Yangon, Myanmar - United Nations Development Programme (UNDP) Administrator Helen Clark and World Food Programme (WFP) Executive Director Ertharin Cousin met with government officials in Nay Pyi Taw, and visited Sittwe, in Rakhine State, on a two-day visit to Myanmar this week.

Clark and Cousin emphasized the importance of ensuring that humanitarian assistance is provided to all those who are in need, and that there is also strong support for development leading to inclusive and sustainable growth and improved living standards for all. They commended all partners who are providing assistance, including in challenging circumstances.

“Myanmar is in the midst of a number of a wide range of complex political, administrative, and economic reforms and peace building processes. There are many challenges, and the country has experienced both progress and setbacks in recent years”, Helen Clark said. “UNDP is committed to its work on strengthening governance and to working through its rights-based approaches to support the attainment of higher levels of human development for all in Myanmar.”

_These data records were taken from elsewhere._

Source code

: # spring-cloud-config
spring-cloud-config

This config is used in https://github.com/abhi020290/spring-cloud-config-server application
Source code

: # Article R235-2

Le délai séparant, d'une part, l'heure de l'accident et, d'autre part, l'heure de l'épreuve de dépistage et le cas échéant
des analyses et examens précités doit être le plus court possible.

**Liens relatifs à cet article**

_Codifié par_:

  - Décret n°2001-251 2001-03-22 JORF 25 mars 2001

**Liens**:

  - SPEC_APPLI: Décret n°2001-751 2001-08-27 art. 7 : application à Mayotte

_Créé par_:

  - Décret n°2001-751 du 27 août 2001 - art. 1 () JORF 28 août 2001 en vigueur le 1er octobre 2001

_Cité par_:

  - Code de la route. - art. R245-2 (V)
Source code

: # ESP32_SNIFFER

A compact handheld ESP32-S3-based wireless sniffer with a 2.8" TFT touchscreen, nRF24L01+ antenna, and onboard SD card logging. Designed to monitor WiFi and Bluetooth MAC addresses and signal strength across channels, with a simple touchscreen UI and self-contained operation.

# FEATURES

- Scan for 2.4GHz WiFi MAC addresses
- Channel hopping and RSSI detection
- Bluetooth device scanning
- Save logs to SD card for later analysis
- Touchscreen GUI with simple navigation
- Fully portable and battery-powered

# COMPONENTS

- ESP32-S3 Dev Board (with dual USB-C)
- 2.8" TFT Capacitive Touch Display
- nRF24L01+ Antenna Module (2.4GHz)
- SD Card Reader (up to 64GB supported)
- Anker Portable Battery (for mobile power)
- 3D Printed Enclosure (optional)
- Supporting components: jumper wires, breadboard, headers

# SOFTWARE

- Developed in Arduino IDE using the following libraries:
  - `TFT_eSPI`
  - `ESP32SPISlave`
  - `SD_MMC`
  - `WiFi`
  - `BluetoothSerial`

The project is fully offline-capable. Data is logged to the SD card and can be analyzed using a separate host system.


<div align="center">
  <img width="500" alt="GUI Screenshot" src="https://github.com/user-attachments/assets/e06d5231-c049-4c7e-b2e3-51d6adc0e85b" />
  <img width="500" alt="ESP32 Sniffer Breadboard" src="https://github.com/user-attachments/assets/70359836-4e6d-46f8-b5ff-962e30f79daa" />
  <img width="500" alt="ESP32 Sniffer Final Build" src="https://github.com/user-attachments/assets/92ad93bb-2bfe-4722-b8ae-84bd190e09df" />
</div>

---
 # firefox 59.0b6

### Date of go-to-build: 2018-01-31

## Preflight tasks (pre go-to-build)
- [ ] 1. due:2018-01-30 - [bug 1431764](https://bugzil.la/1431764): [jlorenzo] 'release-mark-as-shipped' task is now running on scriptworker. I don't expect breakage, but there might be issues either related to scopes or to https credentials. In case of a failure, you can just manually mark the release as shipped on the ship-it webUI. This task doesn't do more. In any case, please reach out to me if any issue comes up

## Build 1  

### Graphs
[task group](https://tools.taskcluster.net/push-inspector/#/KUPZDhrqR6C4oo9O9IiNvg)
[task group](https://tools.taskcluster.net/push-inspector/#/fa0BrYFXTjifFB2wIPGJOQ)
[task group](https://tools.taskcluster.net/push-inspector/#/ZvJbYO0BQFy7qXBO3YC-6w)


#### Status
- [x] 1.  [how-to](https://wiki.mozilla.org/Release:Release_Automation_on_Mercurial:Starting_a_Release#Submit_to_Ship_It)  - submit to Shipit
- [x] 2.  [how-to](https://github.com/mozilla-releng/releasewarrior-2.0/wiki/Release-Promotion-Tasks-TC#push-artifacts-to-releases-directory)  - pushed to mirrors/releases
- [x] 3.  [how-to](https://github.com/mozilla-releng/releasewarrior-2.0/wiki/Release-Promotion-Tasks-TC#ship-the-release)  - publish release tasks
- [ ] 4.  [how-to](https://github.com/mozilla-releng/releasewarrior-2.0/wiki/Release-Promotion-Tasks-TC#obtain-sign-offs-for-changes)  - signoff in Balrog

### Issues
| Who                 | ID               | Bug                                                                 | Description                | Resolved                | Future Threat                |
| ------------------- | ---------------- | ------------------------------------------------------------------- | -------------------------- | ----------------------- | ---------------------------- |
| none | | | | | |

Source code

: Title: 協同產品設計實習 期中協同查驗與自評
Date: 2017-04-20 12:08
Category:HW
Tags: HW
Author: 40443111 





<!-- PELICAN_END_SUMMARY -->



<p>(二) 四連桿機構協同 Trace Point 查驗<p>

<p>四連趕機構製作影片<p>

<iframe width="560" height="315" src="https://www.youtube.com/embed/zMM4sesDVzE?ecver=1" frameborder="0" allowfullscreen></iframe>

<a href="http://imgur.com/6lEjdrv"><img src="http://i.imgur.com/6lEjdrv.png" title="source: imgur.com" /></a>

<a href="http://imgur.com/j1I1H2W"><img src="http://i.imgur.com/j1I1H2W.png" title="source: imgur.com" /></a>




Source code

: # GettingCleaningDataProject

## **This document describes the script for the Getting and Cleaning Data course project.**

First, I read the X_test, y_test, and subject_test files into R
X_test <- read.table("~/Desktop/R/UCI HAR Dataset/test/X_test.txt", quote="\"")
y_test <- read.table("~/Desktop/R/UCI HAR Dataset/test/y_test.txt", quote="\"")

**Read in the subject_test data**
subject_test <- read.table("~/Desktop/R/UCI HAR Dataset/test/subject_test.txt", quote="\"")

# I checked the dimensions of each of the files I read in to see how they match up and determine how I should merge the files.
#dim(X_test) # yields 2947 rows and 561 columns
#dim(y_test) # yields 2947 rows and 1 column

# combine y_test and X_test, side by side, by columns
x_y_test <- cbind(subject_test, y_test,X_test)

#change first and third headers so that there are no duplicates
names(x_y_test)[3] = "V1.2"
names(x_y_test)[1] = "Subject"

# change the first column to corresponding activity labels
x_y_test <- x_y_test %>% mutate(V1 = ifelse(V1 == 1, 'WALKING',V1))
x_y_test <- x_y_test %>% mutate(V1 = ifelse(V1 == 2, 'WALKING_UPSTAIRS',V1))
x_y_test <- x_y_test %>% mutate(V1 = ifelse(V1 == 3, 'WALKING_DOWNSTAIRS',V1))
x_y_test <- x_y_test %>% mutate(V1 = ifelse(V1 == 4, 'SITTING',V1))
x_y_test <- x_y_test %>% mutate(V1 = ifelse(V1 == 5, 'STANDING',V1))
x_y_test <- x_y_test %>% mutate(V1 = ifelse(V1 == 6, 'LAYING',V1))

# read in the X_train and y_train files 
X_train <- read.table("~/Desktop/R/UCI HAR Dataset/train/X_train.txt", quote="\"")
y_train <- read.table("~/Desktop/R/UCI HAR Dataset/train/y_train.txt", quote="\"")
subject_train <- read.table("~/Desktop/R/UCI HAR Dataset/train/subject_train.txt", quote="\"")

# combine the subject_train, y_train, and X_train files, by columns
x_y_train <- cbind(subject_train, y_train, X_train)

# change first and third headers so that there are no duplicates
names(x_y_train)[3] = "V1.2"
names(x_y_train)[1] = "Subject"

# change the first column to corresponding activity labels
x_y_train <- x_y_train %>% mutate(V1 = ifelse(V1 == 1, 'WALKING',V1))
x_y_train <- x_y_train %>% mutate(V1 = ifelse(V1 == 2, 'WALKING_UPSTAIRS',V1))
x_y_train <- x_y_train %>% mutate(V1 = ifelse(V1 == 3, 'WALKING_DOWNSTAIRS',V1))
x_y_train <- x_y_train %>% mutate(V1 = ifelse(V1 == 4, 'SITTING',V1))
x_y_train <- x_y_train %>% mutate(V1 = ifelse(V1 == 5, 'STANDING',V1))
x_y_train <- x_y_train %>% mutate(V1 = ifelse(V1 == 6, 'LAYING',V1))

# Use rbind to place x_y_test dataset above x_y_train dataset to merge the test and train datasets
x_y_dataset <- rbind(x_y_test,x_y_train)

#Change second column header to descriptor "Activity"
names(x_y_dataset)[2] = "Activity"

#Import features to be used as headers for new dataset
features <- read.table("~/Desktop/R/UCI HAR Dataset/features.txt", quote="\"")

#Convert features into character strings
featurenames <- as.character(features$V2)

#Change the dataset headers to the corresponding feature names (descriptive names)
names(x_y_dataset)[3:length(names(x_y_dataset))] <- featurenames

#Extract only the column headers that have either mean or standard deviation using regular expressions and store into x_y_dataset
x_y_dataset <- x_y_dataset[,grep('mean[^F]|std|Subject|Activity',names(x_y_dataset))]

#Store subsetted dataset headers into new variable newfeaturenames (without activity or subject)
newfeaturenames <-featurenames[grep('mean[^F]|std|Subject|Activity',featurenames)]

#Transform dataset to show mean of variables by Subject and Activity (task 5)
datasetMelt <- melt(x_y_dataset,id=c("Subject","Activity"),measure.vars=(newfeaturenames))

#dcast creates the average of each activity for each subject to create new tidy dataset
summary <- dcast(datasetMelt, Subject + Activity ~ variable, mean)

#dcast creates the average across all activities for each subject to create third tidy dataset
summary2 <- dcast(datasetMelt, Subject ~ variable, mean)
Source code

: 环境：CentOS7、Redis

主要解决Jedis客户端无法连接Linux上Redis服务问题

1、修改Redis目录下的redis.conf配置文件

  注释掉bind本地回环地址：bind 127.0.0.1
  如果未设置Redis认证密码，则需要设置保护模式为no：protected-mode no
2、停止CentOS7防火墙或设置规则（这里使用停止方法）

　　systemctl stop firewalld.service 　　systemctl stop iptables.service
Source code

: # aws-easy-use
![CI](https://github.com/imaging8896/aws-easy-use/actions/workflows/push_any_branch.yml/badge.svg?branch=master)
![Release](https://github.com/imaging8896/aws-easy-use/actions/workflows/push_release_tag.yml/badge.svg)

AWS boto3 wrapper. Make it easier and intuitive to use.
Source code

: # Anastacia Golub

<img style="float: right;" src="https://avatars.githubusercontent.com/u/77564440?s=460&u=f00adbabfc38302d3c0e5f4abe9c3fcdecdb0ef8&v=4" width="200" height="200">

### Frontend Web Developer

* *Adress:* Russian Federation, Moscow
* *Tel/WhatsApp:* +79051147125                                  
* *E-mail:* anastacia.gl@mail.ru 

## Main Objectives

Addressing the issue of hunger, WFP’s Cousin said: “The path to development runs through the achievement of zero hunger. WFP is committed to working with the Government and our partner organizations starting with UNDP to support Myanmar’s transformational goal of reaching Middle Income Country status by 2030.

An important prerequisite for achieving this goal requires successfully addressing the chronic malnourishment problem today which affects one in every three children under the age of five. WFP applauds the Government’s adoption of the Zero Hunger Challenge and its aim of achieving Zero Hunger in Myanmar by 2025.”

The two visited Rakhine State on Wednesday, a region suffering from inter-communal conflict and internal population displacements where humanitarian and development needs are most acute.

In the state capital Sittwe, Clark and Cousin met with the Chief Minister U Maung Maung Ohn. They discussed the current situation and the government’s programmes in Rakhine State, as well as priorities for continued humanitarian assistance and scaled-up development support by the UN system. They visited rural areas to observe WFP’s monthly food distribution at Thet Kyae Pyin IDP camp, as well as Oh Re Paw village, where UNDP is constructing a bridge that will connect villages to Sittwe and thereby give better access to services and markets.

On Thursday, Clark and Cousin held high level meetings in Nay Pyi Taw with Vice President Dr Sai Mauk Kham; Vice President Nyan Tun, the Speaker of Parliament, Opposition Leader Aung San Suu Kyi, and other interlocutors.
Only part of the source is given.